- [SUPPLIED MATERIAL]:
═══

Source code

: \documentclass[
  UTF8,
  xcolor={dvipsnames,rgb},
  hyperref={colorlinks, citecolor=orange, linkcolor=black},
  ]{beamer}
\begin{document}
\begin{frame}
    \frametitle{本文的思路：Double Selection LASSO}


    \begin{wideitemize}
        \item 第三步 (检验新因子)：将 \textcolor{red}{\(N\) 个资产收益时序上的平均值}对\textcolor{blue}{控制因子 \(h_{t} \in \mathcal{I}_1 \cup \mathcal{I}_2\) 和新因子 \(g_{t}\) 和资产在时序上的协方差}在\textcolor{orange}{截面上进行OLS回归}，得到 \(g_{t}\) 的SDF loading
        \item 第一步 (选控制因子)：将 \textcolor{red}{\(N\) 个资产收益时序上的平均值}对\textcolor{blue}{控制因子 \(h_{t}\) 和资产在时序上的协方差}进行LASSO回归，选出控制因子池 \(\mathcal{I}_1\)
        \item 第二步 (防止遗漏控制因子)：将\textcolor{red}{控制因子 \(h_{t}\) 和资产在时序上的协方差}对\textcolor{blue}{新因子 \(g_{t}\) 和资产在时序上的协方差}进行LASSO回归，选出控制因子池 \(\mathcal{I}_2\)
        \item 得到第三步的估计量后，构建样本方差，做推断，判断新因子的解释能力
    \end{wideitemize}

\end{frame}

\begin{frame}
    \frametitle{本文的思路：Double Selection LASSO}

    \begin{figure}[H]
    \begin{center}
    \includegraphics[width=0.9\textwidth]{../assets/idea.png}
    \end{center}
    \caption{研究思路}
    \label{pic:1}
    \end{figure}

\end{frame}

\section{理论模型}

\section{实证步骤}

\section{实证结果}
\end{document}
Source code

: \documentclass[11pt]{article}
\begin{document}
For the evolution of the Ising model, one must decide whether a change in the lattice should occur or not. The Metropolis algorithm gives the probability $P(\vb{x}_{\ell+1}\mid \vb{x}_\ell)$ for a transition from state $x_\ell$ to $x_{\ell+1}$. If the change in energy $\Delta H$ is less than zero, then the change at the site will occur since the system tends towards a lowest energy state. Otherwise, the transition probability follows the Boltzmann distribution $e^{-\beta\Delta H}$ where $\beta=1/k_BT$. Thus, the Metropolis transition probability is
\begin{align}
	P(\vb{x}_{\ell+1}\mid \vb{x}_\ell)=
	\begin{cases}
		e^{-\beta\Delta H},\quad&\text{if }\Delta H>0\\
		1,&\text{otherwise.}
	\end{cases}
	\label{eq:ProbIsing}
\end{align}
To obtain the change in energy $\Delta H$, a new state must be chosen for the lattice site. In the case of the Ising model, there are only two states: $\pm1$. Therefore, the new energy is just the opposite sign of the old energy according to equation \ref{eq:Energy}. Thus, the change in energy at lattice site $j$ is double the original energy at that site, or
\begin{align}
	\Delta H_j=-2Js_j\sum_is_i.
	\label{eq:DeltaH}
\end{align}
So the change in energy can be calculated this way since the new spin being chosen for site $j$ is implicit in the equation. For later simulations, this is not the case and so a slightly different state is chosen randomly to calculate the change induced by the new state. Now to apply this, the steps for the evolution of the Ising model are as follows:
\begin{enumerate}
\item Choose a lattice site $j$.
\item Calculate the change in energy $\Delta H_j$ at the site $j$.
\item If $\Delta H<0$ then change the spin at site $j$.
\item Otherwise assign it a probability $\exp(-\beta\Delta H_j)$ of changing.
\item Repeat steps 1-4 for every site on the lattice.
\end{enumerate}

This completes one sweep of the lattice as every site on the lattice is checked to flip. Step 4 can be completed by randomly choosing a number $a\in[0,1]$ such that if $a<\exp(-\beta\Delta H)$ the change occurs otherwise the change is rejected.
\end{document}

═══

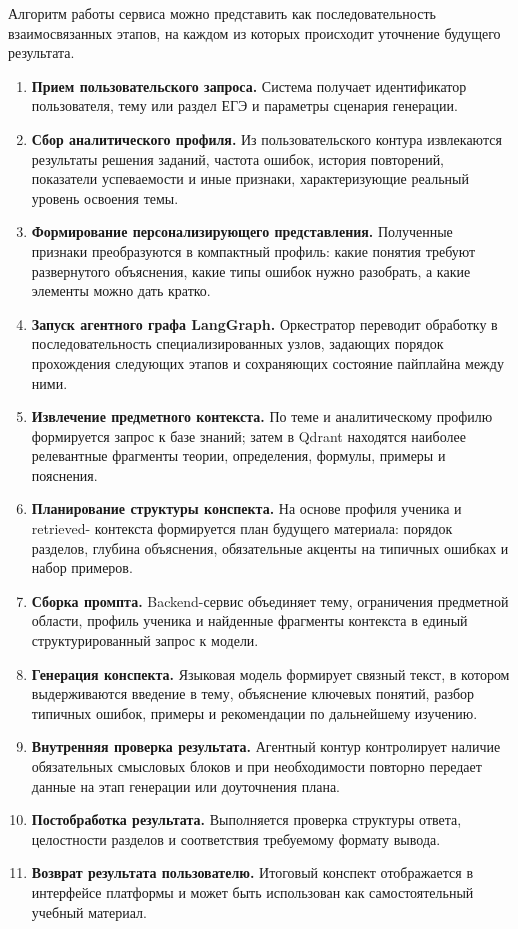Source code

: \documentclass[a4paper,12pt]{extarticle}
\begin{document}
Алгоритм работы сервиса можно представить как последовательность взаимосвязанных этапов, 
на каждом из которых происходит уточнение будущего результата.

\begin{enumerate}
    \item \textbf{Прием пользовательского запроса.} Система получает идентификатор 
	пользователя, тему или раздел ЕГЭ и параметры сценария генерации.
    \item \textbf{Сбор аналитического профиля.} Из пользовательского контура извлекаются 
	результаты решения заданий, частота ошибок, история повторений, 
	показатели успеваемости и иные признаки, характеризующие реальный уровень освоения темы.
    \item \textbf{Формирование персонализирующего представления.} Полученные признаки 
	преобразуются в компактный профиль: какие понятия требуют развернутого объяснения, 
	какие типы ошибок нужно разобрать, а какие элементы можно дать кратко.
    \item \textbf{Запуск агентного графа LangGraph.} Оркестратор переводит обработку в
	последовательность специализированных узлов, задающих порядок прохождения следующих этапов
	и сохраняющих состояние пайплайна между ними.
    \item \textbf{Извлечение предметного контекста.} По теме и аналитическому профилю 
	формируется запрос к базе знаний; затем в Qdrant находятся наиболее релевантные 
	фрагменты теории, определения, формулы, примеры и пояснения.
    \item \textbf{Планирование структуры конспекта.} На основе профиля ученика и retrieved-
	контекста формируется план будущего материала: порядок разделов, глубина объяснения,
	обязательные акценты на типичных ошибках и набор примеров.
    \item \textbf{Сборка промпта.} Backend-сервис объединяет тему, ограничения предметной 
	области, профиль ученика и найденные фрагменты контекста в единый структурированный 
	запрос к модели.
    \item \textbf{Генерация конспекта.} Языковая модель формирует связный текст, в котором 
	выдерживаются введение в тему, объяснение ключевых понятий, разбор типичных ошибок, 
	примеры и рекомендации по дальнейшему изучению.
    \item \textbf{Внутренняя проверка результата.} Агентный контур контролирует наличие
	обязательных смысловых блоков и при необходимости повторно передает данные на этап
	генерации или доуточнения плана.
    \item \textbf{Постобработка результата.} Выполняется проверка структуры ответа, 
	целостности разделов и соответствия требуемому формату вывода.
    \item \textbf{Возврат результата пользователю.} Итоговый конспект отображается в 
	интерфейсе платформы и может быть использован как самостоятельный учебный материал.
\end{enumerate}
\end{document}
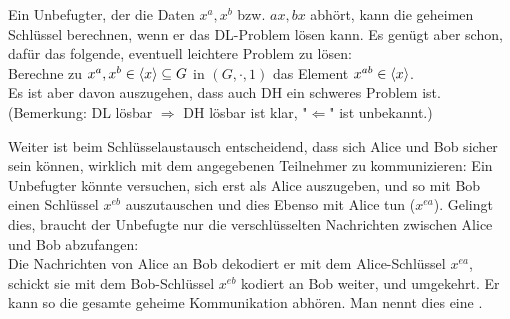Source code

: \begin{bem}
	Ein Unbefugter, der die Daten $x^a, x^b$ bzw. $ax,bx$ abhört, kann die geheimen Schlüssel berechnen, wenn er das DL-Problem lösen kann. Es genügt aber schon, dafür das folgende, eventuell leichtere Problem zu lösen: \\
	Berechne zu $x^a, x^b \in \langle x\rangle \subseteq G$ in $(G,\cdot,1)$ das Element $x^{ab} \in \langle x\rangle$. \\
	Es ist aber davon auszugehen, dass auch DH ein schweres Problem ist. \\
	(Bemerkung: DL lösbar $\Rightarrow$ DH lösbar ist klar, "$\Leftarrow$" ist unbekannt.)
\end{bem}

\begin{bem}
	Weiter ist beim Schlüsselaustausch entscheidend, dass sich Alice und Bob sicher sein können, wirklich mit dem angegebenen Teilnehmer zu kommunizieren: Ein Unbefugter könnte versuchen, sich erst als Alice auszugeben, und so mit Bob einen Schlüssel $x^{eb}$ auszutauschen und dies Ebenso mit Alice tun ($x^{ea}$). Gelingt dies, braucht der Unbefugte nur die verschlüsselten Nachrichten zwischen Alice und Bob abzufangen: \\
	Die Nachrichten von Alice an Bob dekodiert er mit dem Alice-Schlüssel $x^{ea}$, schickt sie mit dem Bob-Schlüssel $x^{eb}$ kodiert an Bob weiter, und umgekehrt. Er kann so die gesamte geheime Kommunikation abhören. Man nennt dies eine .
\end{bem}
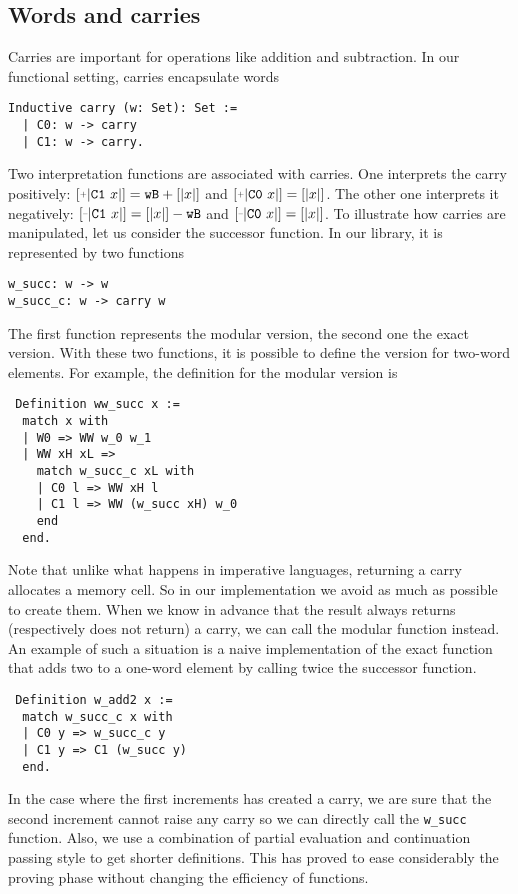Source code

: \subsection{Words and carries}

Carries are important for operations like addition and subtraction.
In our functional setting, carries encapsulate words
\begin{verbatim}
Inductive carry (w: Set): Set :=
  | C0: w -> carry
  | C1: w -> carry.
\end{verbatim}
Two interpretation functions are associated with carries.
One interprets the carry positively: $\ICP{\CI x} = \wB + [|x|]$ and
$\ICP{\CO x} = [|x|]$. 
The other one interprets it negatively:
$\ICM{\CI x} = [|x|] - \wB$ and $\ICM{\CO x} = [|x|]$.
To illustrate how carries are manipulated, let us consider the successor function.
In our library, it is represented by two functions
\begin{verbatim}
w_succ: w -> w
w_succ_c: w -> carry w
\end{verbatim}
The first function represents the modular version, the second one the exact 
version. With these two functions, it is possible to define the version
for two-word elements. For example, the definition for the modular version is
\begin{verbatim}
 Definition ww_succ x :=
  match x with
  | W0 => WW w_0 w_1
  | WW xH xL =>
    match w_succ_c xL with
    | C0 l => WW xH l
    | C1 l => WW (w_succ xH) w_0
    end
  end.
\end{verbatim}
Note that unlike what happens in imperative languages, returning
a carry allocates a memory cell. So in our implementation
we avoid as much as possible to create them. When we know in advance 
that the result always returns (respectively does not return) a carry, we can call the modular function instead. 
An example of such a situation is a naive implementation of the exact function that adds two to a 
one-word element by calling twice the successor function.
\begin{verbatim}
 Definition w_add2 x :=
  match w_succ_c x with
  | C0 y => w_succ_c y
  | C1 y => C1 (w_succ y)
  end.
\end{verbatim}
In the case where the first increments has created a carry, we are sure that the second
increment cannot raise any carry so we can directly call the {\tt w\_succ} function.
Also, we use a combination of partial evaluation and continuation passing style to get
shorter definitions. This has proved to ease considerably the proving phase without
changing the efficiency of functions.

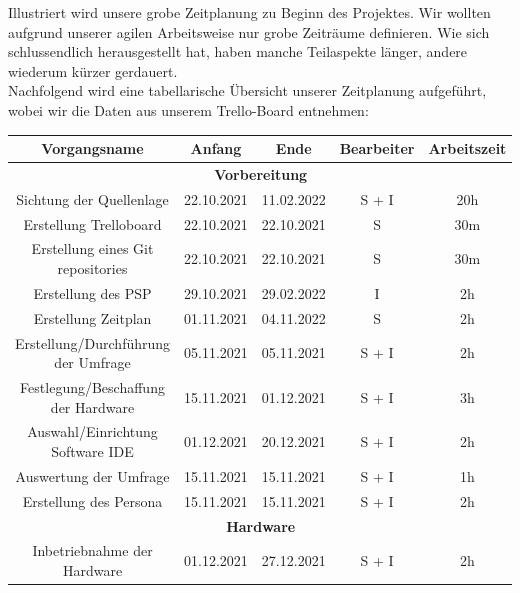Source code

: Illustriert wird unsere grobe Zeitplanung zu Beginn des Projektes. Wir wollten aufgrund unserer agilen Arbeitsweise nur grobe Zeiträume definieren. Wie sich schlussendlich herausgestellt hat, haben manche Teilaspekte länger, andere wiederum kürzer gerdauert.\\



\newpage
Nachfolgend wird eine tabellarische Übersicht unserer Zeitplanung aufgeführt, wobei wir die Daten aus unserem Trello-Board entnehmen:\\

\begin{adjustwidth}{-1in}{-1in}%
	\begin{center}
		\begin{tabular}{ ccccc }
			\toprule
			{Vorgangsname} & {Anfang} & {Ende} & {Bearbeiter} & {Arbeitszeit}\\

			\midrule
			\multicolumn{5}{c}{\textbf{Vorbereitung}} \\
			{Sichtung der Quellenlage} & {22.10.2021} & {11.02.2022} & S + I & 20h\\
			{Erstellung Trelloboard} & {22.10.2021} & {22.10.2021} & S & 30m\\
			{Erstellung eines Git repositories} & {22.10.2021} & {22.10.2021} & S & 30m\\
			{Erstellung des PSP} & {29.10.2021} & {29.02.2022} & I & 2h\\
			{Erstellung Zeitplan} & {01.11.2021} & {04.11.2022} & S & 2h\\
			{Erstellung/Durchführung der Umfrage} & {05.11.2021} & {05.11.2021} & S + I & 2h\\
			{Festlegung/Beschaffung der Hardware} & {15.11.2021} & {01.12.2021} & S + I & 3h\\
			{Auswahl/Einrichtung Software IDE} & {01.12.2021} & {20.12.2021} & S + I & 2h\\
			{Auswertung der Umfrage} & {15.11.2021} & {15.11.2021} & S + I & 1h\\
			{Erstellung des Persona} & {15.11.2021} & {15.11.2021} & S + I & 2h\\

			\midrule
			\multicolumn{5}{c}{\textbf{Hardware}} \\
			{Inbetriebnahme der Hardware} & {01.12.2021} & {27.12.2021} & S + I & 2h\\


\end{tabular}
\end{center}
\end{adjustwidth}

═══

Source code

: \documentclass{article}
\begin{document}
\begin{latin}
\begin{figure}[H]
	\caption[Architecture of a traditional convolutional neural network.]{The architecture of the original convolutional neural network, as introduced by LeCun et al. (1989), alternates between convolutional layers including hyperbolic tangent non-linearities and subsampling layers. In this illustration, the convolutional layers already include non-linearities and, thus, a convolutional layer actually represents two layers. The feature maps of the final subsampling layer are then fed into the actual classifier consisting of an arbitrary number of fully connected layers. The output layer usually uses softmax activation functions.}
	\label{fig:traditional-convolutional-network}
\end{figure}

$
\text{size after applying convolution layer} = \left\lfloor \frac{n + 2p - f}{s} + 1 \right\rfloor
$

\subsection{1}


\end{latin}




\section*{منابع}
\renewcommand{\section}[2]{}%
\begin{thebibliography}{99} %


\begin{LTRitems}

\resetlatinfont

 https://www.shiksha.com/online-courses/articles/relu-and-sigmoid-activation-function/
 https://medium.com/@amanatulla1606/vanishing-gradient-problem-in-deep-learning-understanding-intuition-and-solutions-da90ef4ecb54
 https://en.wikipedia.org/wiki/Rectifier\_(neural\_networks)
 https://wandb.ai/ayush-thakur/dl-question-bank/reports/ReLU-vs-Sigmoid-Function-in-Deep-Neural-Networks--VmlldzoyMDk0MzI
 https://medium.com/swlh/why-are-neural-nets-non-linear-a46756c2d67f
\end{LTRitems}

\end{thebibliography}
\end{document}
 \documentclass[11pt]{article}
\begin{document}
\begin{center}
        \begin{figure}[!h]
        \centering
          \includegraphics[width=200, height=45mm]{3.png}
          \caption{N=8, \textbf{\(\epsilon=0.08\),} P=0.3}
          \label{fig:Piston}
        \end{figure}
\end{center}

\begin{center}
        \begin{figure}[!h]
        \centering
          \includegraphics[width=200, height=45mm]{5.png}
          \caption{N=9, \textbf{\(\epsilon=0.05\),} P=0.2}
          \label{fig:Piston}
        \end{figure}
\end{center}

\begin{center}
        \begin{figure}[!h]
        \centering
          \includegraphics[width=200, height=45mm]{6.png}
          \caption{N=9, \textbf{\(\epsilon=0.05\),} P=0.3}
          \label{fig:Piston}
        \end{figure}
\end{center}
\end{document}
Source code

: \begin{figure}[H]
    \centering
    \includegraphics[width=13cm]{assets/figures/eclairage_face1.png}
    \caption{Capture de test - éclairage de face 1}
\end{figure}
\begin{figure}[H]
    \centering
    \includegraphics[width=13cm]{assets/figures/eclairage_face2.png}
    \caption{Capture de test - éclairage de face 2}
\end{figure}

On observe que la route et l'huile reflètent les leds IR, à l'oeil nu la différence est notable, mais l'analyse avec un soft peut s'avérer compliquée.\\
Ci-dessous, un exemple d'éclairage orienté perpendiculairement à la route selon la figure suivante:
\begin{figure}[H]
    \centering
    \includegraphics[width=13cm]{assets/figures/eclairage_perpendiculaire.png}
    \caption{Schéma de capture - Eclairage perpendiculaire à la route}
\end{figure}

═══

- [WORK TASK]:
Wherever the word "first" appears in the listing above, copy the whole line.

- [ANSWER FOR THE TASK]:
The first function represents the modular version, the second one the exact 
In the case where the first increments has created a carry, we are sure that the second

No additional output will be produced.